Que peut-on faire sinon décrire encore, aménager,
moderniser ? Christian Nicourt et Jean-Max Girault nous
mettent en garde contre l'angélisme qui consisterait à
croire la situation réformable par quelques bonnes paroles
et quelques coopérations entre acteurs urbains et enseignants.
Du point de vue des emplacements, de l'irréparable
a parfois été commis ou est en train de se commettre
avec l'installation non raisonnée des activités logistiques
les plus nuisantes. Les élèves de banlieue s'habituent à
vivre avec des décibels que couvrent leurs cassettes mais
pas la voix du professeur.
Ces exemples montrent que l'affirmation des valeurs
républicaines, toujours à l'ordre du jour de l'école en
France, semble devoir s'accompagner d'analyses des
conditions très concrètes, localisées, et de choix très pragmatiques.

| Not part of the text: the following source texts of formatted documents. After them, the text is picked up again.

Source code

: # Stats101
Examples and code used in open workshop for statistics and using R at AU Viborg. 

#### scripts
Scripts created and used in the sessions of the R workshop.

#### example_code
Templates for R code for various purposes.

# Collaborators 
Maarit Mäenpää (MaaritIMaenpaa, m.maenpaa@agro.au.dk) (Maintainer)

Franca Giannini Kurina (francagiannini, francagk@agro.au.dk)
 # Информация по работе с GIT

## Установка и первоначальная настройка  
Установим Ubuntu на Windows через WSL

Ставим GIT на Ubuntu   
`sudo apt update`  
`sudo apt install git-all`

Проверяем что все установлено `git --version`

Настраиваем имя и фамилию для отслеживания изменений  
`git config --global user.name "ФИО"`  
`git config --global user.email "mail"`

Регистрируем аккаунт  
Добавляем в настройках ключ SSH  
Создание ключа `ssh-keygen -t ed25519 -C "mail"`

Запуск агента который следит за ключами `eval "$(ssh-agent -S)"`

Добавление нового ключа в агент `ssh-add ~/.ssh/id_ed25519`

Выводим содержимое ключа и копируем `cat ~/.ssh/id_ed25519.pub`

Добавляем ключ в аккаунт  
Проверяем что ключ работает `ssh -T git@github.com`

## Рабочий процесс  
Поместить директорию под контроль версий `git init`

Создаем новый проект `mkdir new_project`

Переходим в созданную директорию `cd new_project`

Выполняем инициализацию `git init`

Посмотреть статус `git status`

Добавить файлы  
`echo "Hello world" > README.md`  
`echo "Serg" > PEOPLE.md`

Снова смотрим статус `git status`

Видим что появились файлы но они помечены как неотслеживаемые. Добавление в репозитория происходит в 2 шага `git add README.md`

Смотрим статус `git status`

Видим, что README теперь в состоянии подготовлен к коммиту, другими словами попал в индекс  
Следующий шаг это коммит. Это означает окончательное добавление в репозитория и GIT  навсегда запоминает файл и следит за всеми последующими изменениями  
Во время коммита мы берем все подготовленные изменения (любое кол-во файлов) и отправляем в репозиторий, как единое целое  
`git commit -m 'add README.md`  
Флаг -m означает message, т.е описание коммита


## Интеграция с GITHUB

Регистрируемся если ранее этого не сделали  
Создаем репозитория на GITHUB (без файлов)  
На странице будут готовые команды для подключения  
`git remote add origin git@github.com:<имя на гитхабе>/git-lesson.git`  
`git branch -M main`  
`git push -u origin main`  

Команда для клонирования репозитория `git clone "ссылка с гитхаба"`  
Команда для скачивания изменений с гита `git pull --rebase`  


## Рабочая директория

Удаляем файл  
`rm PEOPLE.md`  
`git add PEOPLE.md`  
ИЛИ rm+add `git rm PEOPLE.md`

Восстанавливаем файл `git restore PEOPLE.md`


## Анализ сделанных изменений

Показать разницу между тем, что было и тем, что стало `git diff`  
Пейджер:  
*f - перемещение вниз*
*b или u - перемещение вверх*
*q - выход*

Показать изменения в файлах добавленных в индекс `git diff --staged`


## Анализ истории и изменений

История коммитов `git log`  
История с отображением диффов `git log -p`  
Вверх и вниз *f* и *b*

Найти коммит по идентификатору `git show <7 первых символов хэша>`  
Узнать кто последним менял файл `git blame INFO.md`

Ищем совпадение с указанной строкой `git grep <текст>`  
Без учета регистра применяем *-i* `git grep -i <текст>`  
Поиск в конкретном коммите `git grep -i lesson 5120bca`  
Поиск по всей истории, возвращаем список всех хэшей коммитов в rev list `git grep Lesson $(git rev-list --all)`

L'école semble toujours à la recherche de la
position intellectuelle et symbolique de centre de la
société locale. Mais aujourd'hui elle est adjacente à une
pluralité de centres, liés aux autres secteurs de la société ;
ainsi remplit-elle le rôle d'intermédiaire entre son public
et la société. Encore faut-il qu'elle reconnaisse davantage
son interlocuteur principal, celui au nom duquel elle et
tous ses partenaires agissent : l'enfant ou l'adolescent. Des
méthodes de recherche qui impliquent davantage les
acteurs eux-mêmes seraient sans doute à employer, même
si l'observation au long cours apporte déjà son lot d'informations.
Un processus de recherche qui se proposerait
de développer l'expression institutionnelle des jeunes scolarisés
apprendrait sans doute beaucoup à l'ensemble des
partenaires de l'école dans la ville.